TASK MATERIAL:
########
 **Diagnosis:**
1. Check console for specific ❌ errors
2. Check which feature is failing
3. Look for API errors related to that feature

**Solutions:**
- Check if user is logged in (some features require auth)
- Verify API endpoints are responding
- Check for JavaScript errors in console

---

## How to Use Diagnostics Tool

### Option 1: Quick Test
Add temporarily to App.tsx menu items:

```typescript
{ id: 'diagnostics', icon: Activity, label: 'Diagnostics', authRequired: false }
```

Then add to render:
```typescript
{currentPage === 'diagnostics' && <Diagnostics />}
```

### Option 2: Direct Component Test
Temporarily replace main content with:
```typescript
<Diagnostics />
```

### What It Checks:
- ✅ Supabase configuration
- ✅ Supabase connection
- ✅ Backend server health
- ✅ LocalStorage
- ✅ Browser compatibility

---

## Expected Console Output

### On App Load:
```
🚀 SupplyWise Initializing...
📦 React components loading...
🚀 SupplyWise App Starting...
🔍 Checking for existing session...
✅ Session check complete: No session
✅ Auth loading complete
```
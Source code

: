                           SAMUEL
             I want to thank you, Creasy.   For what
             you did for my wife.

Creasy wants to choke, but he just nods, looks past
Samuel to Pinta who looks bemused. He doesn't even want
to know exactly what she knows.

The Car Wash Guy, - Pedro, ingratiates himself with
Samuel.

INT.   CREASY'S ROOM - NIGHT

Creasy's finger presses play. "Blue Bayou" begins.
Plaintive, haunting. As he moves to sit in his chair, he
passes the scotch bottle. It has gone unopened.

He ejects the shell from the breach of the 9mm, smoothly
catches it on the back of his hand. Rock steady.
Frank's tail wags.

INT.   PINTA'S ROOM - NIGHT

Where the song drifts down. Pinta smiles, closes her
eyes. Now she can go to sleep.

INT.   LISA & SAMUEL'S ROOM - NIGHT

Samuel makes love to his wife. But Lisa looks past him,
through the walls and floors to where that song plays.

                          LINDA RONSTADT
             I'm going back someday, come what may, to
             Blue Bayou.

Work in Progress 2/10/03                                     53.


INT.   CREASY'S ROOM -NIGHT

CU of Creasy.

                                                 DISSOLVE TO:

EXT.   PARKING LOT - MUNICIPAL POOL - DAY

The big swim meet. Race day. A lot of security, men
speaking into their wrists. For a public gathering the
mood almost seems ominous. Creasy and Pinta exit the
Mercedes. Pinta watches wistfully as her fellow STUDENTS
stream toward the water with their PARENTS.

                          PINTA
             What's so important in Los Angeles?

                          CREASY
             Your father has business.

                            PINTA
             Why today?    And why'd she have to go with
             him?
########
EXERCISE: Please output exactly the lines from the one containing "The Car Wash" through the end of the records, both included.

RESPONSE TO THIS EXERCISE:
The Car Wash Guy, - Pedro, ingratiates himself with
Samuel.

INT.   CREASY'S ROOM - NIGHT

Creasy's finger presses play. "Blue Bayou" begins.
Plaintive, haunting. As he moves to sit in his chair, he
passes the scotch bottle. It has gone unopened.

He ejects the shell from the breach of the 9mm, smoothly
catches it on the back of his hand. Rock steady.
Frank's tail wags.

INT.   PINTA'S ROOM - NIGHT

Where the song drifts down. Pinta smiles, closes her
eyes. Now she can go to sleep.

INT.   LISA & SAMUEL'S ROOM - NIGHT

Samuel makes love to his wife. But Lisa looks past him,
through the walls and floors to where that song plays.

                          LINDA RONSTADT
             I'm going back someday, come what may, to
             Blue Bayou.

Work in Progress 2/10/03                                     53.


INT.   CREASY'S ROOM -NIGHT

CU of Creasy.

                                                 DISSOLVE TO:

EXT.   PARKING LOT - MUNICIPAL POOL - DAY

The big swim meet. Race day. A lot of security, men
speaking into their wrists. For a public gathering the
mood almost seems ominous. Creasy and Pinta exit the
Mercedes. Pinta watches wistfully as her fellow STUDENTS
stream toward the water with their PARENTS.

                          PINTA
             What's so important in Los Angeles?

                          CREASY
             Your father has business.

                            PINTA
             Why today?    And why'd she have to go with
             him?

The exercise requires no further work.